> **Work instruction**
Would you print the records below from the first line through the line containing "The documentation for", skipping the pictures?

══ Available records ══

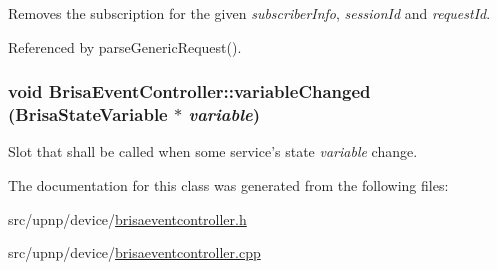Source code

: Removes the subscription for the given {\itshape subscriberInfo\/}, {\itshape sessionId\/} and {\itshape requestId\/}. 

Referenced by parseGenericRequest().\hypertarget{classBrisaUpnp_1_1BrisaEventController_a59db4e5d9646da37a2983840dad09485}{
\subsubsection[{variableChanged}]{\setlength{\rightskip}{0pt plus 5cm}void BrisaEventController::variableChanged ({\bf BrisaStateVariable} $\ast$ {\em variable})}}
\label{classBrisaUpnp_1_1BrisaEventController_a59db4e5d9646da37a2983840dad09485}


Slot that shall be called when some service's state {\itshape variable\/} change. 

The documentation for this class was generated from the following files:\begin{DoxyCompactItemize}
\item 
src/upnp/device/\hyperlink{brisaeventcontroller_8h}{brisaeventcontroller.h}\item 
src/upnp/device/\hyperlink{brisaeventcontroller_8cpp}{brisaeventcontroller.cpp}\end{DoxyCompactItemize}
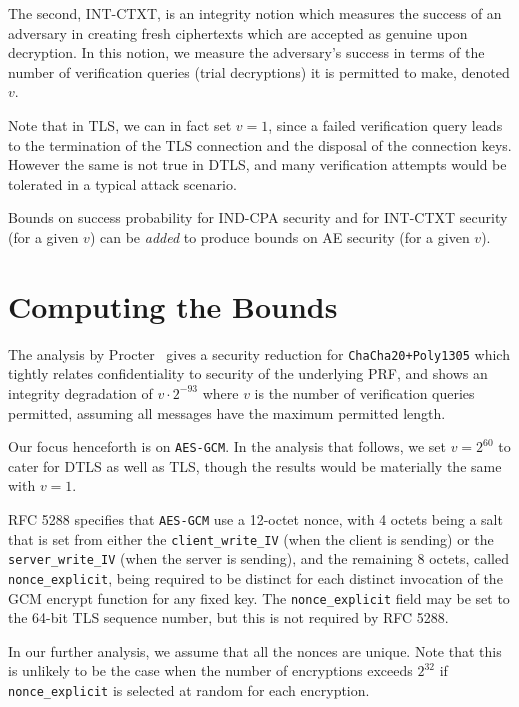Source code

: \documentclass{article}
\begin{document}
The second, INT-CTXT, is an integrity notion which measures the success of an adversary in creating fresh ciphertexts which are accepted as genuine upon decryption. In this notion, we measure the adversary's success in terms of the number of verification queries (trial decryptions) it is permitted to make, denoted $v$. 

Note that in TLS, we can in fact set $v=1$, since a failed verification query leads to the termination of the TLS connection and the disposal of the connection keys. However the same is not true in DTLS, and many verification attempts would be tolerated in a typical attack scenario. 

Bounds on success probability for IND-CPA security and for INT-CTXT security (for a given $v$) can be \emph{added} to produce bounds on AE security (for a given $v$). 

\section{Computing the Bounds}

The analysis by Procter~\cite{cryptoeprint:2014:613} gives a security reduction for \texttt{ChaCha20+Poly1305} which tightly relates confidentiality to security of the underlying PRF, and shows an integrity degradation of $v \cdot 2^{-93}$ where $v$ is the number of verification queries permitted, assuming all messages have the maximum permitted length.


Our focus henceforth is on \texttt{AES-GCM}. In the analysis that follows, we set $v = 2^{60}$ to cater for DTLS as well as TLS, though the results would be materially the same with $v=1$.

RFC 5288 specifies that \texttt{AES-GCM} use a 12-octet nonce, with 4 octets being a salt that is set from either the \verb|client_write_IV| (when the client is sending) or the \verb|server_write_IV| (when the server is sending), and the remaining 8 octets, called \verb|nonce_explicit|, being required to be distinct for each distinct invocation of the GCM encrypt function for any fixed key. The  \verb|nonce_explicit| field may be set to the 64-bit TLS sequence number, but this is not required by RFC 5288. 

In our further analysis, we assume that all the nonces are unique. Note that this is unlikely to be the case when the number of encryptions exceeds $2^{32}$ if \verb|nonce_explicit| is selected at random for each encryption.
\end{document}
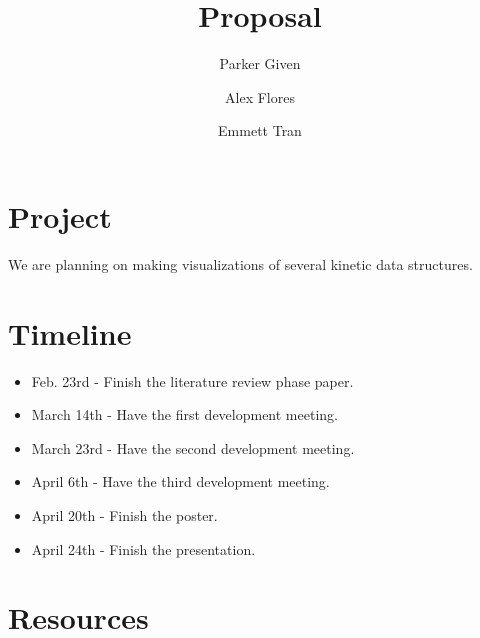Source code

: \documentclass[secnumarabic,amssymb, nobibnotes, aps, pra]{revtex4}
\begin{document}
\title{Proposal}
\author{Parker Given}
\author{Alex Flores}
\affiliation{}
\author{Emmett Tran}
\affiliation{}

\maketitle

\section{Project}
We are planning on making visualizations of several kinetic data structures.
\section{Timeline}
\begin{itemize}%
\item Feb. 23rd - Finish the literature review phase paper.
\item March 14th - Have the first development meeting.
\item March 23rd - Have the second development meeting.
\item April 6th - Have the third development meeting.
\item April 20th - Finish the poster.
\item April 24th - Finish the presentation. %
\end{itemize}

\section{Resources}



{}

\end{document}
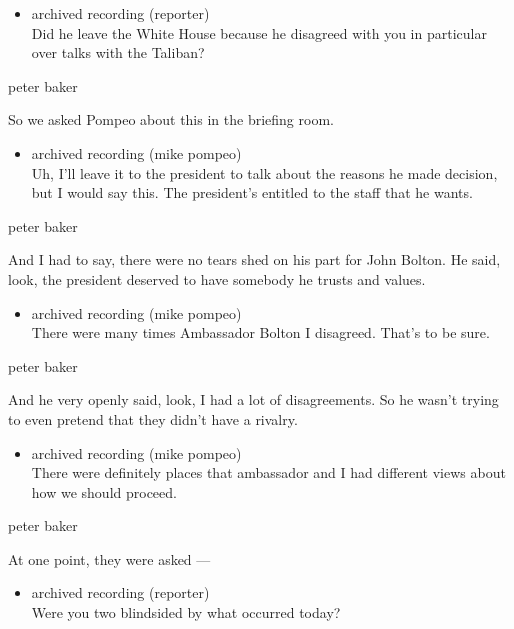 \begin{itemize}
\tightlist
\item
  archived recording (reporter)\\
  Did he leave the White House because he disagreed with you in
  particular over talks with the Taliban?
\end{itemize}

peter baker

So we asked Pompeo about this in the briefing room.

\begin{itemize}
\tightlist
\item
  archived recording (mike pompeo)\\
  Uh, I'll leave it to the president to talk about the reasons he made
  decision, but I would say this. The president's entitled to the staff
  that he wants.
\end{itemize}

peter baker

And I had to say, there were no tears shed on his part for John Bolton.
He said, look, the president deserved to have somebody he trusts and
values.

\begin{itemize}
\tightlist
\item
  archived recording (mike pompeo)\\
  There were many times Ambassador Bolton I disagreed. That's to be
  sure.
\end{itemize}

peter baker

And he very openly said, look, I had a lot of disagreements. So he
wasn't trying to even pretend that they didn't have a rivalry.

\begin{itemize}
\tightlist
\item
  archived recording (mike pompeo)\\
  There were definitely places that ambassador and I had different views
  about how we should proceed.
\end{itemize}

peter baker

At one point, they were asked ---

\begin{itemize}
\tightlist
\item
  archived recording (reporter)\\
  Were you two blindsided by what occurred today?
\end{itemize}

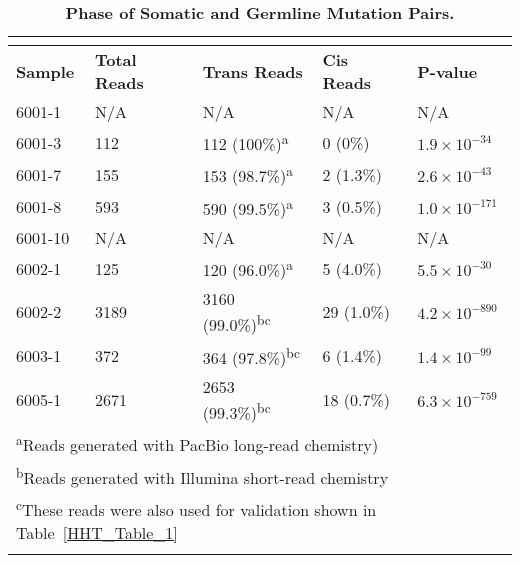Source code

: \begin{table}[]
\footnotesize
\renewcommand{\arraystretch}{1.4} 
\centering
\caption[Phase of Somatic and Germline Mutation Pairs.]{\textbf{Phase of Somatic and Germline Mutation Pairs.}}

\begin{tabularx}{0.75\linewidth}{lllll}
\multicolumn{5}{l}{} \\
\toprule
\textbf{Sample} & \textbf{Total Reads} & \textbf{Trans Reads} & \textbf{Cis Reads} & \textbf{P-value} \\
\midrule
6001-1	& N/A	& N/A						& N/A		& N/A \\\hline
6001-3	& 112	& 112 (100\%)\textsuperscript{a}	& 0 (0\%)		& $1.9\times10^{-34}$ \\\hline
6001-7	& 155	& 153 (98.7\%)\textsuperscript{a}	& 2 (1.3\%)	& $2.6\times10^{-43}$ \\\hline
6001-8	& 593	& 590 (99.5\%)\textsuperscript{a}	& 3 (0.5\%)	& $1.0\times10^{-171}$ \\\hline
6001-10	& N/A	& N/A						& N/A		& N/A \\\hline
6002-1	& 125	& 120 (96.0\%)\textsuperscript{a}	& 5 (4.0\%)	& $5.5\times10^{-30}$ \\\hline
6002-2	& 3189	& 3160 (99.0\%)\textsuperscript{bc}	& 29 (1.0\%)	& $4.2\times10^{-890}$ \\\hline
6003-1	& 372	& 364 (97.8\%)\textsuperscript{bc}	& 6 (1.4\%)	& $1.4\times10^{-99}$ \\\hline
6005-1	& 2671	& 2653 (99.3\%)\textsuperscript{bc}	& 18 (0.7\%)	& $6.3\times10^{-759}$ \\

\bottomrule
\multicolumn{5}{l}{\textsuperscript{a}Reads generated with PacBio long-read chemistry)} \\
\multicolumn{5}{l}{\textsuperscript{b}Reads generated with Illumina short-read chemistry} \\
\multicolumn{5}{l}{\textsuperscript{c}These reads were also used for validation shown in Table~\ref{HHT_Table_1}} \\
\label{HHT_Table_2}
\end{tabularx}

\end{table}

═══

> **Solution to the problem**
Source code

: Removes the subscription for the given {\itshape subscriberInfo\/}, {\itshape sessionId\/} and {\itshape requestId\/}. 

Referenced by parseGenericRequest().\hypertarget{classBrisaUpnp_1_1BrisaEventController_a59db4e5d9646da37a2983840dad09485}{
\subsubsection[{variableChanged}]{\setlength{\rightskip}{0pt plus 5cm}void BrisaEventController::variableChanged ({\bf BrisaStateVariable} $\ast$ {\em variable})}}
\label{classBrisaUpnp_1_1BrisaEventController_a59db4e5d9646da37a2983840dad09485}


Slot that shall be called when some service's state {\itshape variable\/} change. 

The documentation for this class was generated from the following files:\begin{DoxyCompactItemize}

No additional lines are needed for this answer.